• [Activity]: All of the data that follows is to be written out exactly, with images excluded.

Data excerpts below:

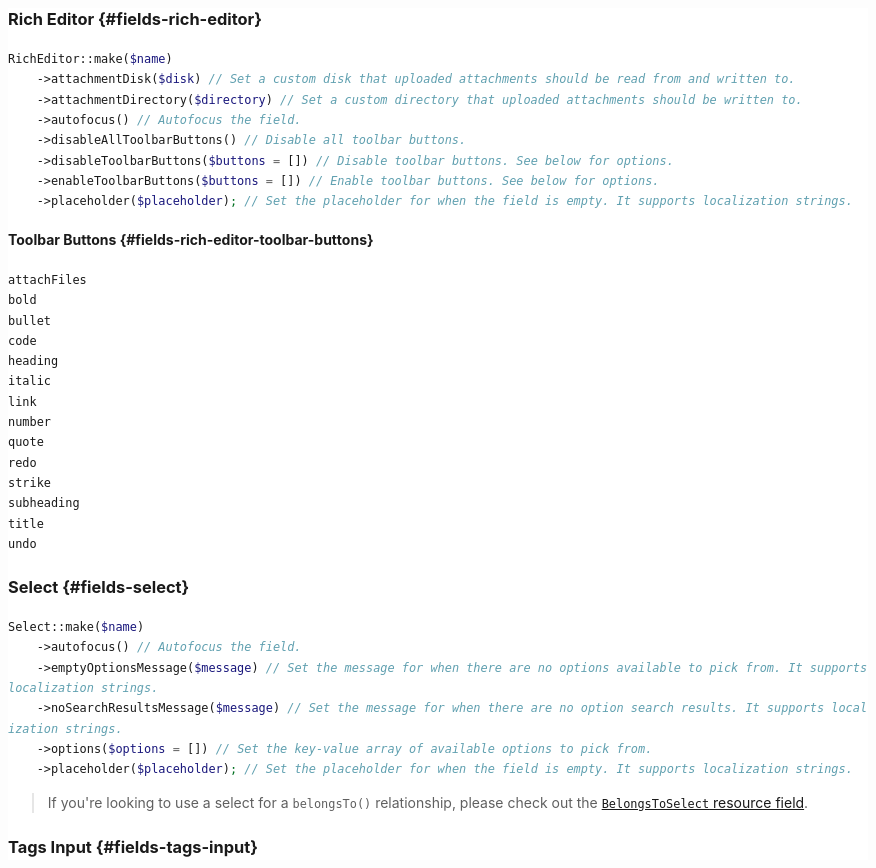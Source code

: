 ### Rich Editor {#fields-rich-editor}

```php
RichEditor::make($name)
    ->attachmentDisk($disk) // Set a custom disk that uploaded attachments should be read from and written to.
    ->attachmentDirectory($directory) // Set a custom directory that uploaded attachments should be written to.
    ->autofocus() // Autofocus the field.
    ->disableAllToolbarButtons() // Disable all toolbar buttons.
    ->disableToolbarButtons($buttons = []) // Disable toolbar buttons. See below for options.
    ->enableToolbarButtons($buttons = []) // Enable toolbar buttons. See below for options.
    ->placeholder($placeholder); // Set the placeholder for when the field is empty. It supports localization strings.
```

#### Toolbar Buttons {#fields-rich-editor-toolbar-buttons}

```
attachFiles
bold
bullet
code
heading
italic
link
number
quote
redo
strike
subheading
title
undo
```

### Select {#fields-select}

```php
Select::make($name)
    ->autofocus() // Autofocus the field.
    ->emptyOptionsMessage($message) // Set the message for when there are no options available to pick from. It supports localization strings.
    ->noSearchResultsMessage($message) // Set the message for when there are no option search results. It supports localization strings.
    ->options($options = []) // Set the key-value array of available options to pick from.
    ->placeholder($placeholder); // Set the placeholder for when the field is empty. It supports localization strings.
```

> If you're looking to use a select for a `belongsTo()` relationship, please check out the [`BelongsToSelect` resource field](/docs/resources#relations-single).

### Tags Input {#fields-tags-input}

End of Data excerpts.

• [Written response]:
Source code

: ### Rich Editor {#fields-rich-editor}

```php
RichEditor::make($name)
    ->attachmentDisk($disk) // Set a custom disk that uploaded attachments should be read from and written to.
    ->attachmentDirectory($directory) // Set a custom directory that uploaded attachments should be written to.
    ->autofocus() // Autofocus the field.
    ->disableAllToolbarButtons() // Disable all toolbar buttons.
    ->disableToolbarButtons($buttons = []) // Disable toolbar buttons. See below for options.
    ->enableToolbarButtons($buttons = []) // Enable toolbar buttons. See below for options.
    ->placeholder($placeholder); // Set the placeholder for when the field is empty. It supports localization strings.
```

#### Toolbar Buttons {#fields-rich-editor-toolbar-buttons}

```
attachFiles
bold
bullet
code
heading
italic
link
number
quote
redo
strike
subheading
title
undo
```

### Select {#fields-select}

```php
Select::make($name)
    ->autofocus() // Autofocus the field.
    ->emptyOptionsMessage($message) // Set the message for when there are no options available to pick from. It supports localization strings.
    ->noSearchResultsMessage($message) // Set the message for when there are no option search results. It supports localization strings.
    ->options($options = []) // Set the key-value array of available options to pick from.
    ->placeholder($placeholder); // Set the placeholder for when the field is empty. It supports localization strings.
```

> If you're looking to use a select for a `belongsTo()` relationship, please check out the [`BelongsToSelect` resource field](/docs/resources#relations-single).

### Tags Input {#fields-tags-input}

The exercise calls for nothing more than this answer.